In the first case, algorithmic fine-tuning might not return half the value that the engineers would achieve by optimizing the data and logistics related to the process. In the second case, the algorithm comes first, because the cost of failure is massive. So, ML experts need to be able to understand their development in the context of the business use case and the logistics, for channeling their resource in the right direction.

It’s The Data, Not the Algorithm

Got resounding success for an ML algorithm? Scored a memorable failure with another algorithm? Chances are, it’s the data that’s driving results, and not the algorithm.

Several promising ML developments never saw the light of a day in production, because the developers’ ego made the algorithm undergo dozens of iterations, each making it more complicated and twisted. If you anticipate such a situation within your organization’s machine learning teams, take control, and begin by questioning the data, and not the algorithm.

An ordinary ML algorithm can deliver good results if it’s learning data is robust. An extraordinary algorithm, however, will deliver garbage if it’s learning data is not good.

Machine Learning Human

Add the Human Element

Let’s face it; you’ll be enviably lucky to have machine learning algorithm developers and data scientists with domain and business experience. To make sure that your organization’s machine learning projects don’t end up being mere laboratory successes, you need people who are masters of business processes, understand data pipelines, and appreciate the basics of machine learning. This is how you build a team that knows whether it’s necessary to create new data capture processes, eliminate expensive and laborious features that business folks won’t use, and how to evaluate the progress of the development in the context of the use case.

Feature engineering experts are a key element of any ML team. Though the feature selection process can be automated to a great extent, it’s the availability of insightful human oversight that helps ML teams create groundbreaking algorithms.
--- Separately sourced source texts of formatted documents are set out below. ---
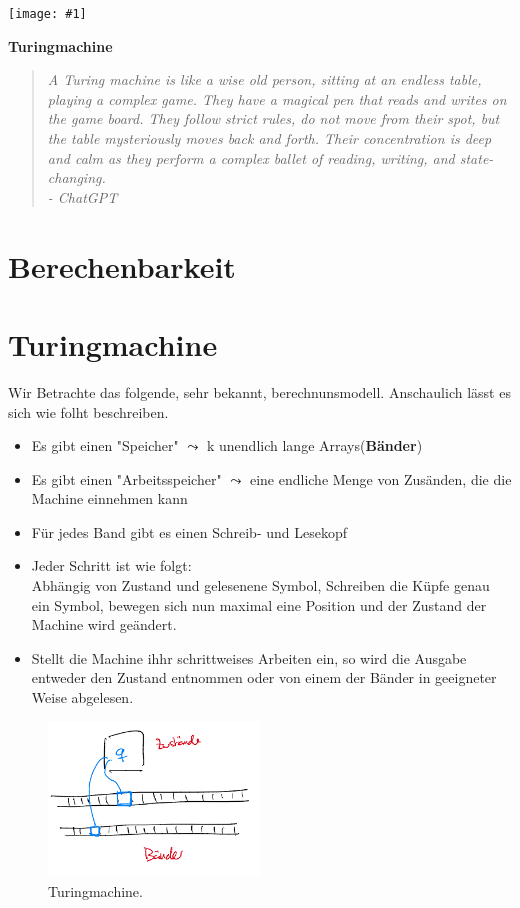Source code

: \documentclass[a4paper,11pt]{article}
\newcommand{\coversection}[3]{
  \newpage
  \thispagestyle{empty}
  \begin{center}
    \vspace*{\fill}
    \texttt{[image: \#1]}
    \vspace*{0.5cm} %
    \par
    \Large\textbf{#2}
    \par\vspace{0.5cm} %
    \begin{quote}
      \itshape\small\raggedleft #3
    \end{quote}
    \par\vspace{\fill}
  \end{center}
  \newpage
}
\begin{document}
\coversection{turing.png}{Turingmachine}{A Turing machine is like a wise old person, sitting at an endless table, playing a complex game. They have a magical pen that reads and writes on the game board. They follow strict rules, do not move from their spot, but the table mysteriously moves back and forth. Their concentration is deep and calm as they perform a complex ballet of reading, writing, and state-changing.\\ \hspace*{\fill} - ChatGPT}
\section*{Berechenbarkeit}
\section{Turingmachine} 
\begin{sloppypar}
  Wir Betrachte das folgende, sehr bekannt, berechnunsmodell. Anschaulich lässt es sich wie folht beschreiben.
\end{sloppypar} 
\begin{itemize}
  \renewcommand\labelitemi{-}
  \item Es gibt einen "Speicher" $\leadsto $ k unendlich lange Arrays(\textbf{Bänder})
  \item Es gibt einen "Arbeitsspeicher" $\leadsto$ eine endliche Menge von Zusänden, die die Machine einnehmen kann
  \item Für jedes Band gibt es einen Schreib- und Lesekopf 
  \item Jeder Schritt ist wie folgt:\\ Abhängig von Zustand und gelesenene Symbol, Schreiben die Küpfe genau ein Symbol, bewegen sich nun maximal eine Position und der Zustand der Machine wird geändert.
  \item Stellt die Machine ihhr schrittweises Arbeiten ein, so wird die Ausgabe entweder den Zustand entnommen oder von einem der Bänder in geeigneter Weise abgelesen.
\end{itemize}

\begin{figure}[htp]
  \centering
  \includegraphics[width=0.5\textwidth]{turing_sym.png}
  \caption{Turingmachine.}
  \label{fig:tm}
\end{figure}
\end{document}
This is equally true for all decisions related to data selection and processing. In fact, ML experts believe that the ability of a team to prove or disprove the effectiveness of an idea is a key differentiator for machine learning success. You need an insightful human presence for that.

Be Adroit With Tools

The average machine learning project will require developers to use anything between 5 to 8 tools, invariably. That’s natural, considering the wide range of niche tools available for the machine learning community.

For starters, subscription-based ML tools such as Amazon Machine Learning and Microsoft Azure Machine Learning Studio will help you scale up quickly. BigML is another platform slowly gaining traction. Then, there are the Apache Software Foundation (ASF) projects like Singa and Mahout. Open-source frameworks for machine learning, such as H2O, TensorFlow, and Shogun, of course, are already prominent in the market.

The point is - the speed of innovation in the machine learning market will require ML teams to be up and awake, and comfortable with a wide range of ML tools. Niche ML tools are mastering their art quickly, which means developers need to show agility in moving from tool to tool to realize businesses use cases.

Measure Small Successes

Here’s the hard truth. Soon enough, the pomp and show around ML powered applications will die down, and stakeholders will clamour for proof of business value. A great method to prepare yourself for such times is to always measure the success of your ML projects, aim at quick delivery of several small improvements, and to make the small improvements work in tandem to deliver significant business advantages.

Concluding Remarks

Machine learning is already solving business problems, enabling people to do their jobs better, and improving business processes exponentially. A practical approach to translating data and algorithm into valuable insights is what will ensure your organization’s machine learning projects’ success.